The United States is working to verify the accuracy of the list of passengers aboard a charter plane carrying more than 100 U.S. citizens and lawful permanent residents evacuated from Afghanistan, the State Department said on Wednesday, after the flight’s organizers said Washington denied it landing rights.
“Our embassy staff in the UAE has been working around the clock to verify the accuracy of the passenger manifest and is coordinating with DHS/Customs and Border Protection on the ground to ensure the passengers are screened and vetted before they are permitted to fly to the United States,” a State Department spokesperson said.
“We expect the passengers to continue onward travel tomorrow morning,” the spokesperson added.
Bryan Stern, a founder of the nonprofit group Project Dynamo, said late on Tuesday that the Department of Homeland Security’s Customs and Border Protection agency was blocking a charter on an international flight into a U.S. port of entry.

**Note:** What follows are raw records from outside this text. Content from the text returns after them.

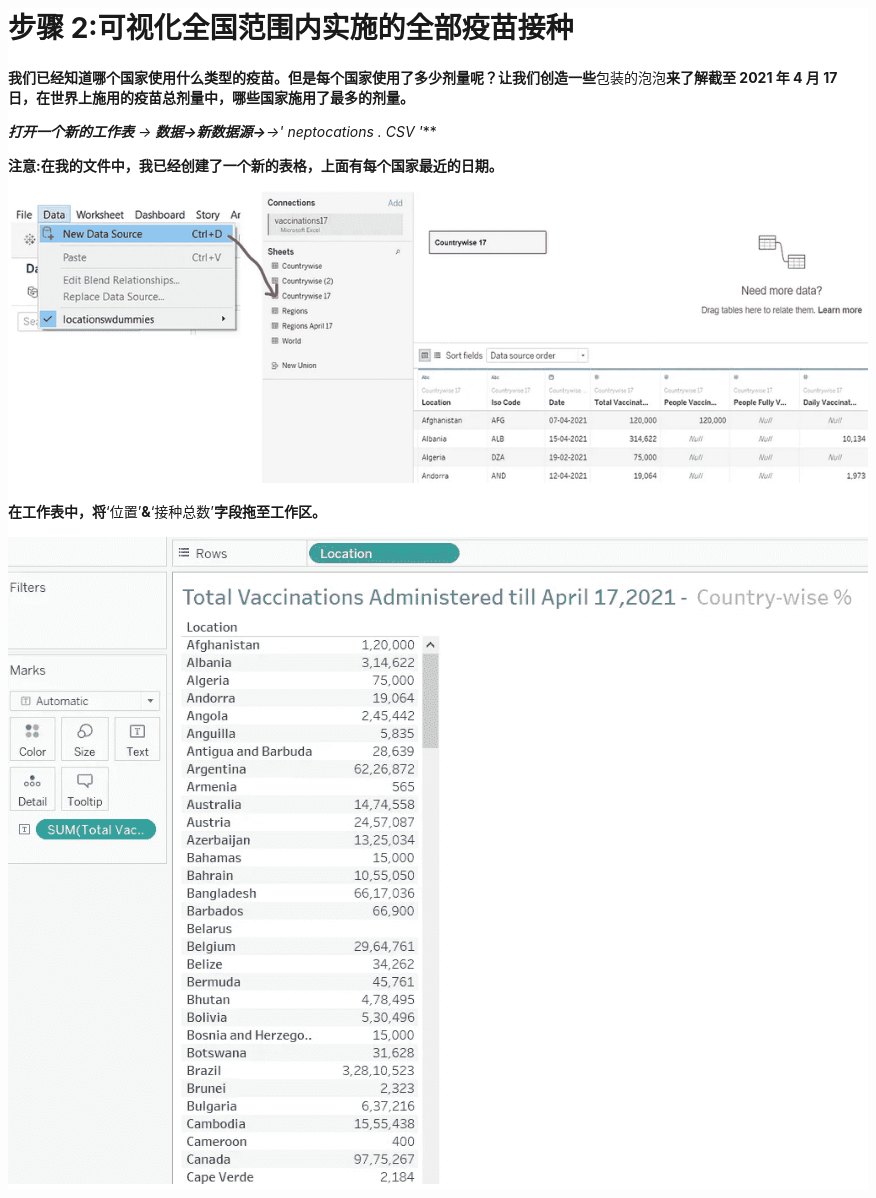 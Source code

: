 # **步骤 2:可视化全国范围内实施的全部疫苗接种**

**我们已经知道哪个国家使用什么类型的疫苗。但是每个国家使用了多少剂量呢？让我们创造一些**包装的泡泡**来了解截至 2021 年 4 月 17 日，在世界上施用的疫苗总剂量中，哪些国家施用了最多的剂量。**

****打开一个新的工作表** → **数据→新数据源→**→*' neptocations . CSV '***

**注意:在我的文件中，我已经创建了一个新的表格，上面有每个国家最近的日期。**

**![](img/8b38bc50825c32e07abd245cad125960.png)**

**在工作表中，将**‘位置’**&**‘接种总数’**字段拖至工作区。**

**![](img/bbd8b39061d8d617ad959c494807d803.png)**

Stern spoke to Reuters from aboard a plane that his group chartered from Kam Air, a private Afghan airline, that he said had been sitting for 14 hours at the Abu Dhabi airport in the United Arab Emirates after arriving from Afghanistan’s capital Kabul with 117 people, including 59 children, aboard.

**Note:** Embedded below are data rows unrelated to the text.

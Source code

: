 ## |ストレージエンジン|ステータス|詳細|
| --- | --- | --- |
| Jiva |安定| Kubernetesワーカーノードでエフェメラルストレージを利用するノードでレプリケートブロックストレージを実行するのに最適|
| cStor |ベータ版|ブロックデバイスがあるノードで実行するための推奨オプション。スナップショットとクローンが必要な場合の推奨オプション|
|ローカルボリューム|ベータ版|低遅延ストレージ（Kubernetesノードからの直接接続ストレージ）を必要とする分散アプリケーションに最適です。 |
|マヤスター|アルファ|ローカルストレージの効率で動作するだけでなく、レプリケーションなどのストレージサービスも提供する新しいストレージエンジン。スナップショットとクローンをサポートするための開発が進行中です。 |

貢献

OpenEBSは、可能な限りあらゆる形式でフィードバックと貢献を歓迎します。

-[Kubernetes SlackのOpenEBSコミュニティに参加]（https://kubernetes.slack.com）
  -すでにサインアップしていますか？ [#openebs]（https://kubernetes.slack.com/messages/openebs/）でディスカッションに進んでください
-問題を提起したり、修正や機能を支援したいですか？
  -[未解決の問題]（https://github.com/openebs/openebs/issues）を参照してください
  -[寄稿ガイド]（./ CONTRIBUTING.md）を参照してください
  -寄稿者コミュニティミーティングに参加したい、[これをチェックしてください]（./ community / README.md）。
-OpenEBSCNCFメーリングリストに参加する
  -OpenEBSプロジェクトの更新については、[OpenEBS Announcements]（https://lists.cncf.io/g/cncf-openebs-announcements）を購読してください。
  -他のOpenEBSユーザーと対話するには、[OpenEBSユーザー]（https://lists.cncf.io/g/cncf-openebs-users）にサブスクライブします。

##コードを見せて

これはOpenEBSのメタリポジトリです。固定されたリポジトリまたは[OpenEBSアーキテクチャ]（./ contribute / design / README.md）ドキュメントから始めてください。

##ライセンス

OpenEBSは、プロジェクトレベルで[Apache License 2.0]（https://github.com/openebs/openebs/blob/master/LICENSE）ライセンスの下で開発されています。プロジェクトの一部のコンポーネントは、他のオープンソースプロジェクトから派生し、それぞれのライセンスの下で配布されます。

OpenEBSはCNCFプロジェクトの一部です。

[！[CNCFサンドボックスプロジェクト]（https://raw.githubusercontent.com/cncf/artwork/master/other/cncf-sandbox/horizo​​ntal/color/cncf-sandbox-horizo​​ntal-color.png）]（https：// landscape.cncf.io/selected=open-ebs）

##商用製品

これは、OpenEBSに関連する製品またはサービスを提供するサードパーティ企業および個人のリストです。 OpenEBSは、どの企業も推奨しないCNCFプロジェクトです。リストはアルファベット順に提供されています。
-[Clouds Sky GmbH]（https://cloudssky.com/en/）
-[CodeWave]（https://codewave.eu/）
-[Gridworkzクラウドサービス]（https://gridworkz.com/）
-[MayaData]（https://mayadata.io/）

The group is one of several that emerged from ad hoc networks of U.S. military veterans, current and former U.S. officials and others that formed to bolster last month’s U.S. evacuation operation they viewed as chaotic and badly organized.
“All U.S.-bound flights must follow the established safety, security and health protocols before they are cleared for departure,” a DHS spokesperson said. “This process requires flight manifests to be verified before departure to the U.S. to ensure all passengers are screened appropriately.”
President Joe Biden’s administration has said its top priority is repatriating Americans and lawful permanent residents – known as green card holders – who were unable to leave Afghanistan in the U.S. evacuation operation last month.
Twenty-eight Americans, 83 green card holders and six people with U.S. Special Immigration Visas granted to Afghans who worked for the U.S. government during the 20-year war in Afghanistan were aboard the Kam Air flight, Stern said.
Stern had planned to transfer the passengers to a chartered Ethiopian Airlines plane for an onward flight to the United States that he said the customs agency cleared to land at New York’s John F. Kennedy International Airport.
The agency then changed the clearance to Dulles International Airport outside Washington before denying the plane landing rights anywhere in the United States, Stern said.
“I have a big, beautiful, giant, humongous Boeing 787 that I can see parked in front of us,” Stern said. “I have crew. I have food.”
Stern said intermediaries in Kabul had obtained permission from the Taliban-run Afghan Civil Aviation Authority for the groups to send a charter flight to retrieve the passengers from Kabul airport.